> [Stored items]
- - - - - - -

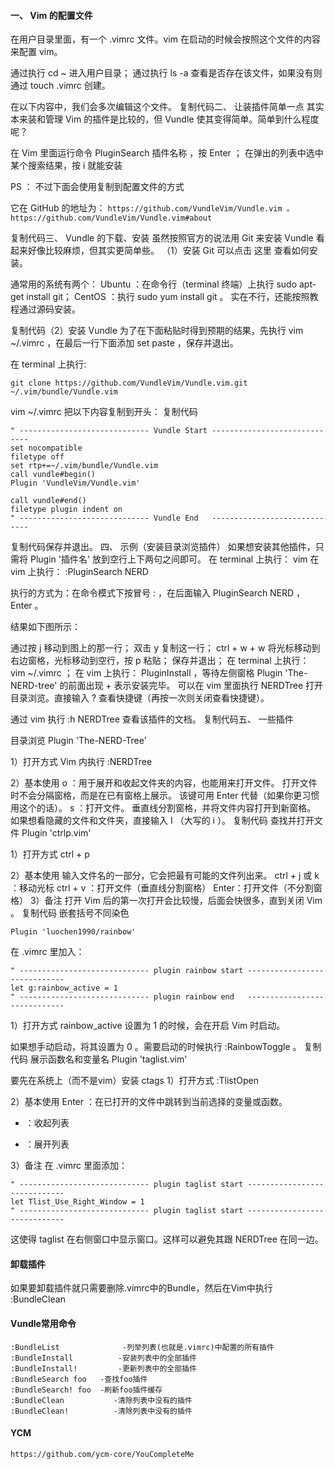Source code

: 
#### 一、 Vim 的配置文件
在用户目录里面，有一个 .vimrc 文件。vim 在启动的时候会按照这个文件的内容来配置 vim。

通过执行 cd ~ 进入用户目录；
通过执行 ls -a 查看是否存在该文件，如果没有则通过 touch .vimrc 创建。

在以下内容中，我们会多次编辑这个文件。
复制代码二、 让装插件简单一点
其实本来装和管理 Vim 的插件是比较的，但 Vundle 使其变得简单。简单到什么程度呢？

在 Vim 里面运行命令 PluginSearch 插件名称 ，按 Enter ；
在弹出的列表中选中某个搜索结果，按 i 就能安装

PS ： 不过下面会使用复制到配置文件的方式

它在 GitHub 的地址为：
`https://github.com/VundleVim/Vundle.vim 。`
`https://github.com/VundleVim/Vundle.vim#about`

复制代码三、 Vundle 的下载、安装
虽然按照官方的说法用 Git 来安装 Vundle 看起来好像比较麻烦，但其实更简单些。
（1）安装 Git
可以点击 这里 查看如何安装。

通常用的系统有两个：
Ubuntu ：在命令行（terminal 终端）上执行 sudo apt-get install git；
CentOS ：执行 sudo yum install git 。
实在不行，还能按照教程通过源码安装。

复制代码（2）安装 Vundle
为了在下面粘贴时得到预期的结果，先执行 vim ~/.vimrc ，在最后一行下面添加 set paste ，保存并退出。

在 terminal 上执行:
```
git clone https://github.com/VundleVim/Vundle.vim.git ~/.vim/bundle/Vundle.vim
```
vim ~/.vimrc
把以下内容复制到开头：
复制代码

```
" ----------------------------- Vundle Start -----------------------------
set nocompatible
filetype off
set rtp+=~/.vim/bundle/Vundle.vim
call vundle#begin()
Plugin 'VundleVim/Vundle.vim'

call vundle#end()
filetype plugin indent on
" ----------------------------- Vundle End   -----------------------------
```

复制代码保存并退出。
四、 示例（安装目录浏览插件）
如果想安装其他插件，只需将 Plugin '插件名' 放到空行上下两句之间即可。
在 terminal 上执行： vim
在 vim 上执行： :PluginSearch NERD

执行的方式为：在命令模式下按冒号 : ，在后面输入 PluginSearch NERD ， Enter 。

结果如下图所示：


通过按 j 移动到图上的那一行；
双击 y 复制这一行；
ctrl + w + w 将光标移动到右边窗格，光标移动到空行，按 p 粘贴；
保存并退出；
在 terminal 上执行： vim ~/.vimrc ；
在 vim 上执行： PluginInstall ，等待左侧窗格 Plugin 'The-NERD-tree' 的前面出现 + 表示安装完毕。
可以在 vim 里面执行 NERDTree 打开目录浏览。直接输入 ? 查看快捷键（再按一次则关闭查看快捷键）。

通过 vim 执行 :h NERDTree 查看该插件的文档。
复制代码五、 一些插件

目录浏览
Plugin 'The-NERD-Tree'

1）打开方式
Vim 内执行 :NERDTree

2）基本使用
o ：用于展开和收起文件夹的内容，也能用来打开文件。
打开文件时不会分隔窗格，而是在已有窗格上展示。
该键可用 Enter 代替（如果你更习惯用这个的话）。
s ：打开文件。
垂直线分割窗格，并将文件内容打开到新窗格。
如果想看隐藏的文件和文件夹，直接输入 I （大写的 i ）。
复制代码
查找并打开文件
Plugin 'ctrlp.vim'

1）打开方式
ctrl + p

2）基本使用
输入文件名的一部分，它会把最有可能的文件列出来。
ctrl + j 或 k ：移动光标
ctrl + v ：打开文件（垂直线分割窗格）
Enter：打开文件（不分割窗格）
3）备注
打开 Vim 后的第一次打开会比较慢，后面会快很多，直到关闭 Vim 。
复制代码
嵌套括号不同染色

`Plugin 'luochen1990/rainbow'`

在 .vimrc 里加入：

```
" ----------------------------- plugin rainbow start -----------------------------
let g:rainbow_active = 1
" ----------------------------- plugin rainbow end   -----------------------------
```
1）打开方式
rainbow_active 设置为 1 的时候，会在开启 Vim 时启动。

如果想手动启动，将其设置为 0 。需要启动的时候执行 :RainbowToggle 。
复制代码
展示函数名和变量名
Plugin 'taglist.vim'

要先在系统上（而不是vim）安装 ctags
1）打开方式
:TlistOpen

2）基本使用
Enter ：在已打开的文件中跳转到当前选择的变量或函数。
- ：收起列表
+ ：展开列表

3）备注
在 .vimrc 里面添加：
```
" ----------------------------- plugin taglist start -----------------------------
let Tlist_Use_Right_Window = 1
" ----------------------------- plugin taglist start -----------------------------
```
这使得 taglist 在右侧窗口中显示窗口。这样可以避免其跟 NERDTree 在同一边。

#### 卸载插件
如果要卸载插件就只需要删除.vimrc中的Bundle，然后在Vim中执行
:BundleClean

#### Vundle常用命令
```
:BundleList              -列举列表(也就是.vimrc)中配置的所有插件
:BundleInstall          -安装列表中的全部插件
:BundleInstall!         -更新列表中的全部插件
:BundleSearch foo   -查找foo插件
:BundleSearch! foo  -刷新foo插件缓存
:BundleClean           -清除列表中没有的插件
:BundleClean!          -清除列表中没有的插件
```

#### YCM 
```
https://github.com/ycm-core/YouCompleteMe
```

- - - - - - -

Write out the lines of the entries above exactly, beginning with the first and ending with the line that contains "输入文件名的一部分，它会把最有可能的文件列出来。". No picture goes in.

> [Answer space]
Source code

: 
#### 一、 Vim 的配置文件
在用户目录里面，有一个 .vimrc 文件。vim 在启动的时候会按照这个文件的内容来配置 vim。

通过执行 cd ~ 进入用户目录；
通过执行 ls -a 查看是否存在该文件，如果没有则通过 touch .vimrc 创建。

在以下内容中，我们会多次编辑这个文件。
复制代码二、 让装插件简单一点
其实本来装和管理 Vim 的插件是比较的，但 Vundle 使其变得简单。简单到什么程度呢？

在 Vim 里面运行命令 PluginSearch 插件名称 ，按 Enter ；
在弹出的列表中选中某个搜索结果，按 i 就能安装

PS ： 不过下面会使用复制到配置文件的方式

它在 GitHub 的地址为：
`https://github.com/VundleVim/Vundle.vim 。`
`https://github.com/VundleVim/Vundle.vim#about`

复制代码三、 Vundle 的下载、安装
虽然按照官方的说法用 Git 来安装 Vundle 看起来好像比较麻烦，但其实更简单些。
（1）安装 Git
可以点击 这里 查看如何安装。

通常用的系统有两个：
Ubuntu ：在命令行（terminal 终端）上执行 sudo apt-get install git；
CentOS ：执行 sudo yum install git 。
实在不行，还能按照教程通过源码安装。

复制代码（2）安装 Vundle
为了在下面粘贴时得到预期的结果，先执行 vim ~/.vimrc ，在最后一行下面添加 set paste ，保存并退出。

在 terminal 上执行:
```
git clone https://github.com/VundleVim/Vundle.vim.git ~/.vim/bundle/Vundle.vim
```
vim ~/.vimrc
把以下内容复制到开头：
复制代码

```
" ----------------------------- Vundle Start -----------------------------
set nocompatible
filetype off
set rtp+=~/.vim/bundle/Vundle.vim
call vundle#begin()
Plugin 'VundleVim/Vundle.vim'

call vundle#end()
filetype plugin indent on
" ----------------------------- Vundle End   -----------------------------
```

复制代码保存并退出。
四、 示例（安装目录浏览插件）
如果想安装其他插件，只需将 Plugin '插件名' 放到空行上下两句之间即可。
在 terminal 上执行： vim
在 vim 上执行： :PluginSearch NERD

执行的方式为：在命令模式下按冒号 : ，在后面输入 PluginSearch NERD ， Enter 。

结果如下图所示：


通过按 j 移动到图上的那一行；
双击 y 复制这一行；
ctrl + w + w 将光标移动到右边窗格，光标移动到空行，按 p 粘贴；
保存并退出；
在 terminal 上执行： vim ~/.vimrc ；
在 vim 上执行： PluginInstall ，等待左侧窗格 Plugin 'The-NERD-tree' 的前面出现 + 表示安装完毕。
可以在 vim 里面执行 NERDTree 打开目录浏览。直接输入 ? 查看快捷键（再按一次则关闭查看快捷键）。

通过 vim 执行 :h NERDTree 查看该插件的文档。
复制代码五、 一些插件

目录浏览
Plugin 'The-NERD-Tree'

1）打开方式
Vim 内执行 :NERDTree

2）基本使用
o ：用于展开和收起文件夹的内容，也能用来打开文件。
打开文件时不会分隔窗格，而是在已有窗格上展示。
该键可用 Enter 代替（如果你更习惯用这个的话）。
s ：打开文件。
垂直线分割窗格，并将文件内容打开到新窗格。
如果想看隐藏的文件和文件夹，直接输入 I （大写的 i ）。
复制代码
查找并打开文件
Plugin 'ctrlp.vim'

1）打开方式
ctrl + p

2）基本使用
输入文件名的一部分，它会把最有可能的文件列出来。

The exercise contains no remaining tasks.